* _AIM OF THE EXERCISE_:
Repeat exactly the lines below that lie between the line with "For each town, roll" and the line with "all who enter.", counting both of those lines as part of the answer.

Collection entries
-=-=-=-=-

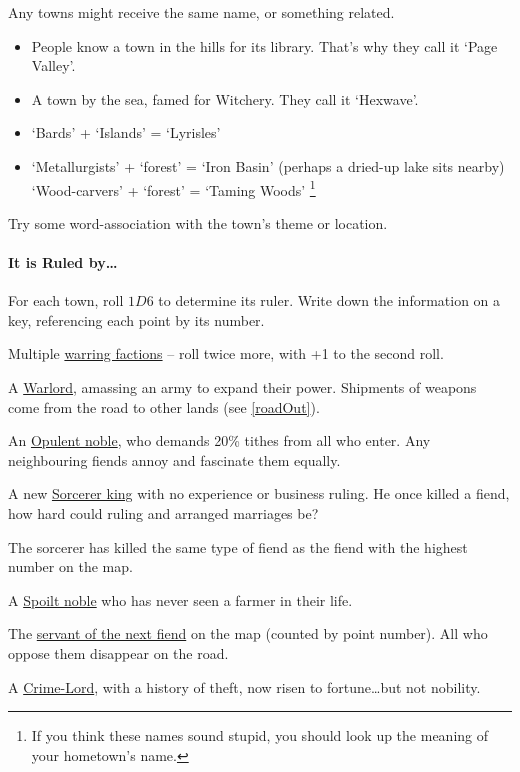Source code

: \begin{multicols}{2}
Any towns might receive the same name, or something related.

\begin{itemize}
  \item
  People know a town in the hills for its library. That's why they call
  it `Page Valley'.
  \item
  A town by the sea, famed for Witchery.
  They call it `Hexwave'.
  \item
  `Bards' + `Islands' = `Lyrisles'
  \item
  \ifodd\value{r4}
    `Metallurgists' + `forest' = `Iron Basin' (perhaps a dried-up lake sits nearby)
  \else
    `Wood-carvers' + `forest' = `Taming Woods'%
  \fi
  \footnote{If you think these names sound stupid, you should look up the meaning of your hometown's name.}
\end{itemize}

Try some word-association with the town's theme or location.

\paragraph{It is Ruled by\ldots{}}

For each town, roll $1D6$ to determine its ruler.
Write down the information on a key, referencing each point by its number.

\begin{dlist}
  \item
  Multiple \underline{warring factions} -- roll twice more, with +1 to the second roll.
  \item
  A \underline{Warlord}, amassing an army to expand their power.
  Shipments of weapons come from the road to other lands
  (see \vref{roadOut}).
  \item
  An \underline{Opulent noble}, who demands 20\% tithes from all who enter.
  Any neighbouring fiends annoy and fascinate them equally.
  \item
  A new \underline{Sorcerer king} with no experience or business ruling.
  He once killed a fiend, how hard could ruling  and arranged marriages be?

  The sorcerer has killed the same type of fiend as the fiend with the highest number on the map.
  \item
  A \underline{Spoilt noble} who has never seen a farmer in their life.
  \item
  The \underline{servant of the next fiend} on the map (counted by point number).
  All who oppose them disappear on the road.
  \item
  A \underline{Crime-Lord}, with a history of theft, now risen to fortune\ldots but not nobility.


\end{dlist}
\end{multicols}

-=-=-=-=-

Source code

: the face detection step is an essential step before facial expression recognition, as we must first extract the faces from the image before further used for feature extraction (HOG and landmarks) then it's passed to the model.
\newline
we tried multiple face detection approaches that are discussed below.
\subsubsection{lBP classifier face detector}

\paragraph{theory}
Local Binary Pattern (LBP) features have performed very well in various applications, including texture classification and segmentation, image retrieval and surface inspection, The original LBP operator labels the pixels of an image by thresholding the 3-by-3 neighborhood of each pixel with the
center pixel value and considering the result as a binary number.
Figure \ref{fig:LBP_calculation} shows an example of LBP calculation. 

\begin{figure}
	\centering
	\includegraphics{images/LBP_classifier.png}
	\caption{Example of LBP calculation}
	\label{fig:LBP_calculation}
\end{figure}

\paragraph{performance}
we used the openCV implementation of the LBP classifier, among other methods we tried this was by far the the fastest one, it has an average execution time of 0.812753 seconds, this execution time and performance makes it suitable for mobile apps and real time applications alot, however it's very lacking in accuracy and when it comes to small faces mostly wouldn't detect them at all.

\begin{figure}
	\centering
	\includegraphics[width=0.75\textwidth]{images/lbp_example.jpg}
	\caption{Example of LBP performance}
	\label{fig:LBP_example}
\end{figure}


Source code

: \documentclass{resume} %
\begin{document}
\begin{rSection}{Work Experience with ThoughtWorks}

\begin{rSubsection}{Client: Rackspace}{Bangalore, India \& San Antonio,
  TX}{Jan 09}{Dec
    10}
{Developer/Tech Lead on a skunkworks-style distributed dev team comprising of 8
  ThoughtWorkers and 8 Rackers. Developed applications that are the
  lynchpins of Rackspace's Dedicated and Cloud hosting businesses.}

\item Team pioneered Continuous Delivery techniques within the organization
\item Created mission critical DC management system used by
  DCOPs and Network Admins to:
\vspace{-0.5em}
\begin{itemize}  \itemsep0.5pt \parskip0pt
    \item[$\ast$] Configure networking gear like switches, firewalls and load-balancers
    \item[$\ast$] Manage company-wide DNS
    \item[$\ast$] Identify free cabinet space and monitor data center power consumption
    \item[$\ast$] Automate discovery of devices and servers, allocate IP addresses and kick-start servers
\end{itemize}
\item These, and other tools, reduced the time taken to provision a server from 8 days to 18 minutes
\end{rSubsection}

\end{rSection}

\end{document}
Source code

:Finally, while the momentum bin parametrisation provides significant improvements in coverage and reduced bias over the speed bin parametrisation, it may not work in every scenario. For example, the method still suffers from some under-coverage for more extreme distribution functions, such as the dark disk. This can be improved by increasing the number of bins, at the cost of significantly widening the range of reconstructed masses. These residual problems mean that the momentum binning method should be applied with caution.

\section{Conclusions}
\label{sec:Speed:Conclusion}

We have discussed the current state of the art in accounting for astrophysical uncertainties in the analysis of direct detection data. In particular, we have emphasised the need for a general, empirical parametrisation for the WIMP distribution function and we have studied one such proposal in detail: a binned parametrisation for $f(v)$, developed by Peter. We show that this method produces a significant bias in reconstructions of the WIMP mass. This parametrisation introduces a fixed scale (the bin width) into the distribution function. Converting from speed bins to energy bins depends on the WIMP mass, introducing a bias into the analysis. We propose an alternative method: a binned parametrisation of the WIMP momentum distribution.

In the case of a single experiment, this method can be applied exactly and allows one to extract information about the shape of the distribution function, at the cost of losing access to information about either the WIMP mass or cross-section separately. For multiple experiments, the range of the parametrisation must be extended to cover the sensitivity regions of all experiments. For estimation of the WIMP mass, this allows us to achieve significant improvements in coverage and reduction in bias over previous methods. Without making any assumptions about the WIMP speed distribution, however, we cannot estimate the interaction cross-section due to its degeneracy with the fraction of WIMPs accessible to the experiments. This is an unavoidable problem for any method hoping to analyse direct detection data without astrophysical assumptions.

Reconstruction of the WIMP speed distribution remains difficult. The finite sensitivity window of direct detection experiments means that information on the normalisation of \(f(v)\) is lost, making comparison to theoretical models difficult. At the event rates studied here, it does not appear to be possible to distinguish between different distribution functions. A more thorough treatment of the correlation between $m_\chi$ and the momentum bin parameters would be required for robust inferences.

-=-=-=-=-

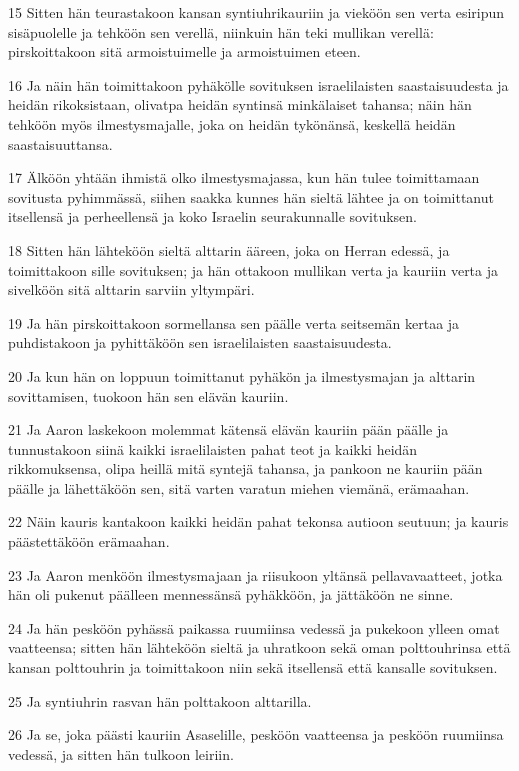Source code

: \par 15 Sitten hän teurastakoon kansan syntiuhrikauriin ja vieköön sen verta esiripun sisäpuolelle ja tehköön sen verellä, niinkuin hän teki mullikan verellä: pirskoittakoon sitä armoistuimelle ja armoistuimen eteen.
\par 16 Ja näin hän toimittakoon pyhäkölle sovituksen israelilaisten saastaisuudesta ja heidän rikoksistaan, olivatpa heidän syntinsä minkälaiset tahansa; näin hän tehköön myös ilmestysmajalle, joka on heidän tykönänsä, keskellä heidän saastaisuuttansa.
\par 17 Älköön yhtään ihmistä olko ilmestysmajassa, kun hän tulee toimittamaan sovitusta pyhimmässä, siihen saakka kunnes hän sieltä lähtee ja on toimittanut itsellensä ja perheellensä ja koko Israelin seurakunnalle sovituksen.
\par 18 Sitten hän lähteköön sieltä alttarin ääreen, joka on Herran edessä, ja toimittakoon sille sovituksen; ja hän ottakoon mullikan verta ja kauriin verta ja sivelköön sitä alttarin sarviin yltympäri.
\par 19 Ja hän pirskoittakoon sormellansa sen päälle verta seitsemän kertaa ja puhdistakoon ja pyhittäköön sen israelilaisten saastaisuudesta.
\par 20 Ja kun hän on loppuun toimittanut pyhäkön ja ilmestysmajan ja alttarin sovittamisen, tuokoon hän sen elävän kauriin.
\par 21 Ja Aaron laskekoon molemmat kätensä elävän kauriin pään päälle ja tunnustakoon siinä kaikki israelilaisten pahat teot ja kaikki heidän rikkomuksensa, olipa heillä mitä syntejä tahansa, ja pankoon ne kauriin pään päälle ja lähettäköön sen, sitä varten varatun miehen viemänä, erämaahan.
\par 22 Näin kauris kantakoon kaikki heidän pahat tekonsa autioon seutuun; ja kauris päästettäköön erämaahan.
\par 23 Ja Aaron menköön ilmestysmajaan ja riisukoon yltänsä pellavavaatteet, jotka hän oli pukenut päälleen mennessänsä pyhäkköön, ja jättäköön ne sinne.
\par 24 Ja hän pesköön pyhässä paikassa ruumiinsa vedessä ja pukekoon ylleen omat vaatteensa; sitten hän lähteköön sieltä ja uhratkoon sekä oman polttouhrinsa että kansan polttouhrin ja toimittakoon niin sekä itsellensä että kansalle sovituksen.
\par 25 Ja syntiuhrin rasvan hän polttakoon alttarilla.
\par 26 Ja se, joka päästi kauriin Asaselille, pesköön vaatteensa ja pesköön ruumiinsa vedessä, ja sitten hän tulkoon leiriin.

-=-=-=-=-

* _EXPECTED OUTPUT_:
For each town, roll $1D6$ to determine its ruler.
Write down the information on a key, referencing each point by its number.

\begin{dlist}
  \item
  Multiple \underline{warring factions} -- roll twice more, with +1 to the second roll.
  \item
  A \underline{Warlord}, amassing an army to expand their power.
  Shipments of weapons come from the road to other lands
  (see \vref{roadOut}).
  \item
  An \underline{Opulent noble}, who demands 20\% tithes from all who enter.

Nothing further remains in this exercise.